Start of Block

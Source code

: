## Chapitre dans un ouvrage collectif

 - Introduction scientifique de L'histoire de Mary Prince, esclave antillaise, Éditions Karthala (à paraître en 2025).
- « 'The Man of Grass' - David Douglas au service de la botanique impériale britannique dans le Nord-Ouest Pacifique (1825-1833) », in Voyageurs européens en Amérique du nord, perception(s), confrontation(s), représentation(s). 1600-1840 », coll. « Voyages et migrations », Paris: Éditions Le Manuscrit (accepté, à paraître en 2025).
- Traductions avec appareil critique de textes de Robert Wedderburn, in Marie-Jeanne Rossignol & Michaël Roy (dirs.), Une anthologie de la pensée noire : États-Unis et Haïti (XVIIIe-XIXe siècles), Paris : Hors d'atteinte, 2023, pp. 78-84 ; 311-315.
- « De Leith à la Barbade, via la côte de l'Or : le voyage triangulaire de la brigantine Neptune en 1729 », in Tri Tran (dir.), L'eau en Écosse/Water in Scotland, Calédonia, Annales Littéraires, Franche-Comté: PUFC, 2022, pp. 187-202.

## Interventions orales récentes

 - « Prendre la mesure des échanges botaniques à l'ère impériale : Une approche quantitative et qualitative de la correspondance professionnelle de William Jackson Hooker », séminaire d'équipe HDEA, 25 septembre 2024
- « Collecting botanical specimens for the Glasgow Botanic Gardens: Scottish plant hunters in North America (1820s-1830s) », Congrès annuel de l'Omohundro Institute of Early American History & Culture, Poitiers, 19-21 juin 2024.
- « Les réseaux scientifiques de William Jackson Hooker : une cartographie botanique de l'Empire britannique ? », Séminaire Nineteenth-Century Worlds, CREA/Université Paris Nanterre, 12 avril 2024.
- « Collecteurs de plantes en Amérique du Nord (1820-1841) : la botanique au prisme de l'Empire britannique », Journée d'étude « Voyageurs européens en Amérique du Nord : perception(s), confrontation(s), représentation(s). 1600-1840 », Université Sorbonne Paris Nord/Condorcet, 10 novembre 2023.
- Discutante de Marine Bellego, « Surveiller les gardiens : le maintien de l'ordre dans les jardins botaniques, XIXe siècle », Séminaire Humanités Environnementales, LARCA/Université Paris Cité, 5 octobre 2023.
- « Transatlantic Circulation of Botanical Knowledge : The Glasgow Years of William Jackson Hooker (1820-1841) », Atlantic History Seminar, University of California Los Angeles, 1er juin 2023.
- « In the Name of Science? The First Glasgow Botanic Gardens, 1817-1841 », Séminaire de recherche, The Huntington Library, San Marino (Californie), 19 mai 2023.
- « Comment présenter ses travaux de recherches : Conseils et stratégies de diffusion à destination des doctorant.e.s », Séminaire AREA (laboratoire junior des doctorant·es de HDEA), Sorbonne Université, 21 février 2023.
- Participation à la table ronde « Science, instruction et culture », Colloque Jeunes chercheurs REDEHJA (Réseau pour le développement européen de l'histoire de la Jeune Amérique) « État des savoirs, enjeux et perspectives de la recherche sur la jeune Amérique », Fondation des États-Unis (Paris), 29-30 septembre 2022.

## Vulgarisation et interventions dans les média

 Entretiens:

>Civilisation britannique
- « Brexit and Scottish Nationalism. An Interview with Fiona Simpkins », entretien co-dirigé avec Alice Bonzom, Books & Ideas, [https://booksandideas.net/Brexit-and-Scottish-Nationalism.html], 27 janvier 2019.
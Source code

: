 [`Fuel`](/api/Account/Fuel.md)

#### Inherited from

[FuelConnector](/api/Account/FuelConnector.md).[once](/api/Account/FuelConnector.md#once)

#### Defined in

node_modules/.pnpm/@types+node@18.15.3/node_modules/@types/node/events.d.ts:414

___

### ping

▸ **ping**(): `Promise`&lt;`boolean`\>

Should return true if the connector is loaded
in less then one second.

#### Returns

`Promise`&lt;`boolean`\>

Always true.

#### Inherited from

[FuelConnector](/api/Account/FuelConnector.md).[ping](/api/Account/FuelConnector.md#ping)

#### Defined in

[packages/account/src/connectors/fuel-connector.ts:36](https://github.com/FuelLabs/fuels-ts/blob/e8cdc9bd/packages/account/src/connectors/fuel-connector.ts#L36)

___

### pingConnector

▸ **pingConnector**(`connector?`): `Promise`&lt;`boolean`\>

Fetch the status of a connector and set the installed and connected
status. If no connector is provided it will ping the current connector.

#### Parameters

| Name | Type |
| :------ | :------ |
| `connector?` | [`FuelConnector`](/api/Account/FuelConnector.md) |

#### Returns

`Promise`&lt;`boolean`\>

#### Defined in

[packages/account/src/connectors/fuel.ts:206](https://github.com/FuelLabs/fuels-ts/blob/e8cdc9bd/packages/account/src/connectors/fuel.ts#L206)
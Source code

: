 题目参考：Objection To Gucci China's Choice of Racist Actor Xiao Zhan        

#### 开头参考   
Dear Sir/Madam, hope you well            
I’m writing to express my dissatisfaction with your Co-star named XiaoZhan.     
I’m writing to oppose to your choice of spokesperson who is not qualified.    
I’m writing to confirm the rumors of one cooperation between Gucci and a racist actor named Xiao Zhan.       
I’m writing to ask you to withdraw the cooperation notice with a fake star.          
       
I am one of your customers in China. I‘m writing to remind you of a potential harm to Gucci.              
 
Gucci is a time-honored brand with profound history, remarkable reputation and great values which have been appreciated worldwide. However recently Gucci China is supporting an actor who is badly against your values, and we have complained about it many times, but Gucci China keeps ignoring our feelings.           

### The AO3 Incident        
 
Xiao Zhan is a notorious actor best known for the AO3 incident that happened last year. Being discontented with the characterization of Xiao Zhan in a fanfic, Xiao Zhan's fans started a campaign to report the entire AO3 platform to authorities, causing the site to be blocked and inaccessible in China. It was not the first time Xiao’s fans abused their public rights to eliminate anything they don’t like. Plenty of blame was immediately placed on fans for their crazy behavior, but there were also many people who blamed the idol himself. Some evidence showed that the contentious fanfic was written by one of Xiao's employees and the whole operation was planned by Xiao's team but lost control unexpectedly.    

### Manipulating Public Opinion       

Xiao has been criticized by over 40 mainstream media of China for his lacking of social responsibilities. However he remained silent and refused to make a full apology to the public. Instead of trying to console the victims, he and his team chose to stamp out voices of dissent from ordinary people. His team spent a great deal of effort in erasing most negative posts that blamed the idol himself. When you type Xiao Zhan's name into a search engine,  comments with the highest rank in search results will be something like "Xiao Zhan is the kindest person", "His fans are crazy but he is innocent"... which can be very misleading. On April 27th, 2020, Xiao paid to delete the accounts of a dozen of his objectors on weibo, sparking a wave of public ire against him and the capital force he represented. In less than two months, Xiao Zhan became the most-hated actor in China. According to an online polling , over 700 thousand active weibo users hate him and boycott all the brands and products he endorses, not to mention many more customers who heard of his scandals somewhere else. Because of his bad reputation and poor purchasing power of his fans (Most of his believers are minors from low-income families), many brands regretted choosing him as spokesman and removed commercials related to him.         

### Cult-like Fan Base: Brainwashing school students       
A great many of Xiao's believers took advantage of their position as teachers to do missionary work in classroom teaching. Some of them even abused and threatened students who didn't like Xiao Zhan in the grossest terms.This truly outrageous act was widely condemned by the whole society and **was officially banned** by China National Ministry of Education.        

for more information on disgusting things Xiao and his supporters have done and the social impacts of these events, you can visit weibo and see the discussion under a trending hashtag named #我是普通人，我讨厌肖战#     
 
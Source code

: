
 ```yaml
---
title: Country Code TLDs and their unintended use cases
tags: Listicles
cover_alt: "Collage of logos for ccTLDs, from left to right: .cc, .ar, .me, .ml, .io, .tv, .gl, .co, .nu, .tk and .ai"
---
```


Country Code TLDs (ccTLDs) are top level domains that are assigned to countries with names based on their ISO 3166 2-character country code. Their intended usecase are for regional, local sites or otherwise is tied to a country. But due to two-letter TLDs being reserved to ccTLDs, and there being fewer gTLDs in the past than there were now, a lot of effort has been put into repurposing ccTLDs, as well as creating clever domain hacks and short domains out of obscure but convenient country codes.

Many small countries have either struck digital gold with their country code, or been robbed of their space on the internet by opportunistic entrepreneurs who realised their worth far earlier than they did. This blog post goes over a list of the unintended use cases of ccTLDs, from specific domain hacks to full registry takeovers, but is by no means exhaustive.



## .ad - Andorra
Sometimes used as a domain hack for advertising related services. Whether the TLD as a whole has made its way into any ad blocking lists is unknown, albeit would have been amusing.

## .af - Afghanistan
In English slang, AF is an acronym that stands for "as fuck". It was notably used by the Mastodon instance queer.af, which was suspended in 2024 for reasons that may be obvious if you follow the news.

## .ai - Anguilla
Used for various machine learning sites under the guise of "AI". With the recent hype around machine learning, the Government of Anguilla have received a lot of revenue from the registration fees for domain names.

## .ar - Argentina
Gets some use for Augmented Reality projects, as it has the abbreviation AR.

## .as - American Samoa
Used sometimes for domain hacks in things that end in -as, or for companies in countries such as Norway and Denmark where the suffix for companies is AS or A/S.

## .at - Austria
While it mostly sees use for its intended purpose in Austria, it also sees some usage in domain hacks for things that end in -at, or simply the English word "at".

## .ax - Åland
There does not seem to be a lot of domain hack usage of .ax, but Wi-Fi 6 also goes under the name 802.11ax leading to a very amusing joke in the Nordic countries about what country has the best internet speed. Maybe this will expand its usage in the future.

End of Block

EXERCISE DETAILS: Taking the entries above, write out exactly the lines starting with the line containing "Always true." and going on through the line containing "I am one of", both included, and nothing else.

EXPECTED OUTPUT:
Always true.

#### Inherited from

[FuelConnector](/api/Account/FuelConnector.md).[ping](/api/Account/FuelConnector.md#ping)

#### Defined in

[packages/account/src/connectors/fuel-connector.ts:36](https://github.com/FuelLabs/fuels-ts/blob/e8cdc9bd/packages/account/src/connectors/fuel-connector.ts#L36)

___

### pingConnector

▸ **pingConnector**(`connector?`): `Promise`&lt;`boolean`\>

Fetch the status of a connector and set the installed and connected
status. If no connector is provided it will ping the current connector.

#### Parameters

| Name | Type |
| :------ | :------ |
| `connector?` | [`FuelConnector`](/api/Account/FuelConnector.md) |

#### Returns

`Promise`&lt;`boolean`\>

#### Defined in

[packages/account/src/connectors/fuel.ts:206](https://github.com/FuelLabs/fuels-ts/blob/e8cdc9bd/packages/account/src/connectors/fuel.ts#L206)
Source code

: 题目参考：Objection To Gucci China's Choice of Racist Actor Xiao Zhan        

#### 开头参考   
Dear Sir/Madam, hope you well            
I’m writing to express my dissatisfaction with your Co-star named XiaoZhan.     
I’m writing to oppose to your choice of spokesperson who is not qualified.    
I’m writing to confirm the rumors of one cooperation between Gucci and a racist actor named Xiao Zhan.       
I’m writing to ask you to withdraw the cooperation notice with a fake star.          
       
I am one of your customers in China. I‘m writing to remind you of a potential harm to Gucci.              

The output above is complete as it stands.